══ INPUT DATA ══
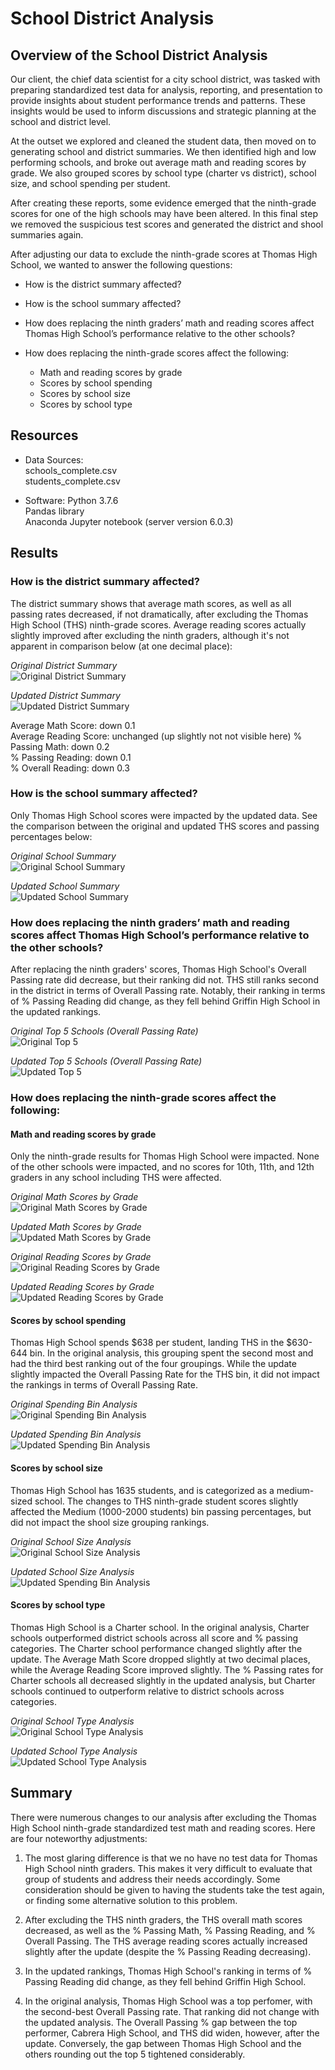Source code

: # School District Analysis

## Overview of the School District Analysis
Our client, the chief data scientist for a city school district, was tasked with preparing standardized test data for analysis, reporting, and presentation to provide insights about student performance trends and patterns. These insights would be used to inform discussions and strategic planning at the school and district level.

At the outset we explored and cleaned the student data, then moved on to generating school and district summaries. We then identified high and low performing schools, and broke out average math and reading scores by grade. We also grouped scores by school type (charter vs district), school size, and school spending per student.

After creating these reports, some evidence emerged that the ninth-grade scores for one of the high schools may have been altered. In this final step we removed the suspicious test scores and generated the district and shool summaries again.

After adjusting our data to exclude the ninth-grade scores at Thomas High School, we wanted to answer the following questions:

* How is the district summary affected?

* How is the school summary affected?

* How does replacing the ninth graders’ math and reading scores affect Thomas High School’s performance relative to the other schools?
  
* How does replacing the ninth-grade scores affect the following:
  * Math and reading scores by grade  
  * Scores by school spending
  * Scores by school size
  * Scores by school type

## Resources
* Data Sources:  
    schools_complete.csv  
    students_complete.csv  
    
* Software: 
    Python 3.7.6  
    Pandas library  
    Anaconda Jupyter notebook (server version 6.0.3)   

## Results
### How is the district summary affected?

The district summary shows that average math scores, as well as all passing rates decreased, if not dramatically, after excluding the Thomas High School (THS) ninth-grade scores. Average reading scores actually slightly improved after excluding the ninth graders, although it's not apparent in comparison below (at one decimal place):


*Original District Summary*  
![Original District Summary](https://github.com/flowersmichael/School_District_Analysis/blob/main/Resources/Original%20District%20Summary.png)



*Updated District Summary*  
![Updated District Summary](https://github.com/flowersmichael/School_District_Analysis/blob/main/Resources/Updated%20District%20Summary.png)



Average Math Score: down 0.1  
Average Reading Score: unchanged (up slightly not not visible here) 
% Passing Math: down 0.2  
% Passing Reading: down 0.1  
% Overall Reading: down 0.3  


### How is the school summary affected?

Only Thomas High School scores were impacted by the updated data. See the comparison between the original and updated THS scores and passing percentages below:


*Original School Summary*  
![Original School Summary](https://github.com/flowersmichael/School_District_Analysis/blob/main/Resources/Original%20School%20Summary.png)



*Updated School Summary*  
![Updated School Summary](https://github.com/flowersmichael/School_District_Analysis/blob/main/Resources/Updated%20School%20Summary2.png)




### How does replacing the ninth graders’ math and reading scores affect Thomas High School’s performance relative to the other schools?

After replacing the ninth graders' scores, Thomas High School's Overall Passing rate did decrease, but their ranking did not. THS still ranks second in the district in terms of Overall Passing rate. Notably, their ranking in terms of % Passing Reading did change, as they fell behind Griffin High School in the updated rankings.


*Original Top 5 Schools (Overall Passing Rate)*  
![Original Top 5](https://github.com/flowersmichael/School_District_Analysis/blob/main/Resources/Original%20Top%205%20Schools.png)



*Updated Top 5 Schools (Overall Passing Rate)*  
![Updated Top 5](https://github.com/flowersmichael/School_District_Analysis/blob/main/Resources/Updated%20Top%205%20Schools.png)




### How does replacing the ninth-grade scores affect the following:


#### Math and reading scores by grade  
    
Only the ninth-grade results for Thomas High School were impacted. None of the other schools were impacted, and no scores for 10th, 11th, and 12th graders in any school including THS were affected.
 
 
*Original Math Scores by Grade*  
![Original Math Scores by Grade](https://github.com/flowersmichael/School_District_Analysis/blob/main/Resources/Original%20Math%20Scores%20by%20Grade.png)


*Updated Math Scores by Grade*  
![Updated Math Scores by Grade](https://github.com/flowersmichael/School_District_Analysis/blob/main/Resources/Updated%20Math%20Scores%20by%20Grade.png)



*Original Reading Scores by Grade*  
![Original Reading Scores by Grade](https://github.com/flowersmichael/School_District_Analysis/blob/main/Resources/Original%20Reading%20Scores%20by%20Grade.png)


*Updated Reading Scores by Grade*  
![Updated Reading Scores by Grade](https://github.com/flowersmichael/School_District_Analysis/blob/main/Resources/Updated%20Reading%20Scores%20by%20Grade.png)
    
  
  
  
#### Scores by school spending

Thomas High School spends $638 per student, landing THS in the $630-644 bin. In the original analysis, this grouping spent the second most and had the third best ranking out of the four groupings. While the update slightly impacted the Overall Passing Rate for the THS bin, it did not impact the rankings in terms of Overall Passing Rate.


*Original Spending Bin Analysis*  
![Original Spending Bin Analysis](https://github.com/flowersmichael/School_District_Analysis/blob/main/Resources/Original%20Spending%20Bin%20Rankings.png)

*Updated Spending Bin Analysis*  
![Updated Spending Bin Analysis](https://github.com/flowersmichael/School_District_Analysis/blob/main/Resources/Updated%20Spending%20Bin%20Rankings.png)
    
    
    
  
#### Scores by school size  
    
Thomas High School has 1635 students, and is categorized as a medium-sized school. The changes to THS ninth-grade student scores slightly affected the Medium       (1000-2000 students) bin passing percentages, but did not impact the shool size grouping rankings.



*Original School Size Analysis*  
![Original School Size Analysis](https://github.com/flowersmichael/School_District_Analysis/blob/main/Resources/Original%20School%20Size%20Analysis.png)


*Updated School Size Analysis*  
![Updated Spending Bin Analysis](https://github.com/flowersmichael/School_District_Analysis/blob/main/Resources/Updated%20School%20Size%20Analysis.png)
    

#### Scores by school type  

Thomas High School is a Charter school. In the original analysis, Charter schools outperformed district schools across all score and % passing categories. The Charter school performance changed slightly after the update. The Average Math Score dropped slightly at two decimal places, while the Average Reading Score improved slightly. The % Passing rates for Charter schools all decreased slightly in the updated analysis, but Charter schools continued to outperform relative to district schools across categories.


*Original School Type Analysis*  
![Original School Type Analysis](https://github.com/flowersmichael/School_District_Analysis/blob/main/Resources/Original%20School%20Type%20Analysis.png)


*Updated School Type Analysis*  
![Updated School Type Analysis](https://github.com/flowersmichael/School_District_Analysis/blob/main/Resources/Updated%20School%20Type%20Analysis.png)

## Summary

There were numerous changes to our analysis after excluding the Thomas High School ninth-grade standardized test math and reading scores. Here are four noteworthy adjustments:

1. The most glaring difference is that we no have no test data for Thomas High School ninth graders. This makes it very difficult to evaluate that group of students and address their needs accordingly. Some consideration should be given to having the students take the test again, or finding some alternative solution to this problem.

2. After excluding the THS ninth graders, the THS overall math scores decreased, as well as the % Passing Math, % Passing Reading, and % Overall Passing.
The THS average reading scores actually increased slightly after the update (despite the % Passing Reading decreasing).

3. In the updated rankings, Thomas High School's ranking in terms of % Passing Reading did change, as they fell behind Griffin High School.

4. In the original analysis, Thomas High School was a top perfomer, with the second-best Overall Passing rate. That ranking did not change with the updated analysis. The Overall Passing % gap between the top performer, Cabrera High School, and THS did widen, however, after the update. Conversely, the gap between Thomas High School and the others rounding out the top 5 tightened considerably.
═══
Output all of the listing above, exactly as given, but without its pictures.

- [RESPONSE BELOW]:
Source code

: # School District Analysis

## Overview of the School District Analysis
Our client, the chief data scientist for a city school district, was tasked with preparing standardized test data for analysis, reporting, and presentation to provide insights about student performance trends and patterns. These insights would be used to inform discussions and strategic planning at the school and district level.

At the outset we explored and cleaned the student data, then moved on to generating school and district summaries. We then identified high and low performing schools, and broke out average math and reading scores by grade. We also grouped scores by school type (charter vs district), school size, and school spending per student.

After creating these reports, some evidence emerged that the ninth-grade scores for one of the high schools may have been altered. In this final step we removed the suspicious test scores and generated the district and shool summaries again.

After adjusting our data to exclude the ninth-grade scores at Thomas High School, we wanted to answer the following questions:

* How is the district summary affected?

* How is the school summary affected?

* How does replacing the ninth graders’ math and reading scores affect Thomas High School’s performance relative to the other schools?
  
* How does replacing the ninth-grade scores affect the following:
  * Math and reading scores by grade  
  * Scores by school spending
  * Scores by school size
  * Scores by school type

## Resources
* Data Sources:  
    schools_complete.csv  
    students_complete.csv  
    
* Software: 
    Python 3.7.6  
    Pandas library  
    Anaconda Jupyter notebook (server version 6.0.3)   

## Results
### How is the district summary affected?

The district summary shows that average math scores, as well as all passing rates decreased, if not dramatically, after excluding the Thomas High School (THS) ninth-grade scores. Average reading scores actually slightly improved after excluding the ninth graders, although it's not apparent in comparison below (at one decimal place):


*Original District Summary*  
![Original District Summary](https://github.com/flowersmichael/School_District_Analysis/blob/main/Resources/Original%20District%20Summary.png)



*Updated District Summary*  
![Updated District Summary](https://github.com/flowersmichael/School_District_Analysis/blob/main/Resources/Updated%20District%20Summary.png)



Average Math Score: down 0.1  
Average Reading Score: unchanged (up slightly not not visible here) 
% Passing Math: down 0.2  
% Passing Reading: down 0.1  
% Overall Reading: down 0.3  


### How is the school summary affected?

Only Thomas High School scores were impacted by the updated data. See the comparison between the original and updated THS scores and passing percentages below:


*Original School Summary*  
![Original School Summary](https://github.com/flowersmichael/School_District_Analysis/blob/main/Resources/Original%20School%20Summary.png)



*Updated School Summary*  
![Updated School Summary](https://github.com/flowersmichael/School_District_Analysis/blob/main/Resources/Updated%20School%20Summary2.png)




### How does replacing the ninth graders’ math and reading scores affect Thomas High School’s performance relative to the other schools?

After replacing the ninth graders' scores, Thomas High School's Overall Passing rate did decrease, but their ranking did not. THS still ranks second in the district in terms of Overall Passing rate. Notably, their ranking in terms of % Passing Reading did change, as they fell behind Griffin High School in the updated rankings.


*Original Top 5 Schools (Overall Passing Rate)*  
![Original Top 5](https://github.com/flowersmichael/School_District_Analysis/blob/main/Resources/Original%20Top%205%20Schools.png)



*Updated Top 5 Schools (Overall Passing Rate)*  
![Updated Top 5](https://github.com/flowersmichael/School_District_Analysis/blob/main/Resources/Updated%20Top%205%20Schools.png)




### How does replacing the ninth-grade scores affect the following:


#### Math and reading scores by grade  
    
Only the ninth-grade results for Thomas High School were impacted. None of the other schools were impacted, and no scores for 10th, 11th, and 12th graders in any school including THS were affected.
 
 
*Original Math Scores by Grade*  
![Original Math Scores by Grade](https://github.com/flowersmichael/School_District_Analysis/blob/main/Resources/Original%20Math%20Scores%20by%20Grade.png)


*Updated Math Scores by Grade*  
![Updated Math Scores by Grade](https://github.com/flowersmichael/School_District_Analysis/blob/main/Resources/Updated%20Math%20Scores%20by%20Grade.png)



*Original Reading Scores by Grade*  
![Original Reading Scores by Grade](https://github.com/flowersmichael/School_District_Analysis/blob/main/Resources/Original%20Reading%20Scores%20by%20Grade.png)


*Updated Reading Scores by Grade*  
![Updated Reading Scores by Grade](https://github.com/flowersmichael/School_District_Analysis/blob/main/Resources/Updated%20Reading%20Scores%20by%20Grade.png)
    
  
  
  
#### Scores by school spending

Thomas High School spends $638 per student, landing THS in the $630-644 bin. In the original analysis, this grouping spent the second most and had the third best ranking out of the four groupings. While the update slightly impacted the Overall Passing Rate for the THS bin, it did not impact the rankings in terms of Overall Passing Rate.


*Original Spending Bin Analysis*  
![Original Spending Bin Analysis](https://github.com/flowersmichael/School_District_Analysis/blob/main/Resources/Original%20Spending%20Bin%20Rankings.png)

*Updated Spending Bin Analysis*  
![Updated Spending Bin Analysis](https://github.com/flowersmichael/School_District_Analysis/blob/main/Resources/Updated%20Spending%20Bin%20Rankings.png)
    
    
    
  
#### Scores by school size  
    
Thomas High School has 1635 students, and is categorized as a medium-sized school. The changes to THS ninth-grade student scores slightly affected the Medium       (1000-2000 students) bin passing percentages, but did not impact the shool size grouping rankings.



*Original School Size Analysis*  
![Original School Size Analysis](https://github.com/flowersmichael/School_District_Analysis/blob/main/Resources/Original%20School%20Size%20Analysis.png)


*Updated School Size Analysis*  
![Updated Spending Bin Analysis](https://github.com/flowersmichael/School_District_Analysis/blob/main/Resources/Updated%20School%20Size%20Analysis.png)
    

#### Scores by school type  

Thomas High School is a Charter school. In the original analysis, Charter schools outperformed district schools across all score and % passing categories. The Charter school performance changed slightly after the update. The Average Math Score dropped slightly at two decimal places, while the Average Reading Score improved slightly. The % Passing rates for Charter schools all decreased slightly in the updated analysis, but Charter schools continued to outperform relative to district schools across categories.


*Original School Type Analysis*  
![Original School Type Analysis](https://github.com/flowersmichael/School_District_Analysis/blob/main/Resources/Original%20School%20Type%20Analysis.png)


*Updated School Type Analysis*  
![Updated School Type Analysis](https://github.com/flowersmichael/School_District_Analysis/blob/main/Resources/Updated%20School%20Type%20Analysis.png)

## Summary

There were numerous changes to our analysis after excluding the Thomas High School ninth-grade standardized test math and reading scores. Here are four noteworthy adjustments:

1. The most glaring difference is that we no have no test data for Thomas High School ninth graders. This makes it very difficult to evaluate that group of students and address their needs accordingly. Some consideration should be given to having the students take the test again, or finding some alternative solution to this problem.

2. After excluding the THS ninth graders, the THS overall math scores decreased, as well as the % Passing Math, % Passing Reading, and % Overall Passing.
The THS average reading scores actually increased slightly after the update (despite the % Passing Reading decreasing).

3. In the updated rankings, Thomas High School's ranking in terms of % Passing Reading did change, as they fell behind Griffin High School.

4. In the original analysis, Thomas High School was a top perfomer, with the second-best Overall Passing rate. That ranking did not change with the updated analysis. The Overall Passing % gap between the top performer, Cabrera High School, and THS did widen, however, after the update. Conversely, the gap between Thomas High School and the others rounding out the top 5 tightened considerably.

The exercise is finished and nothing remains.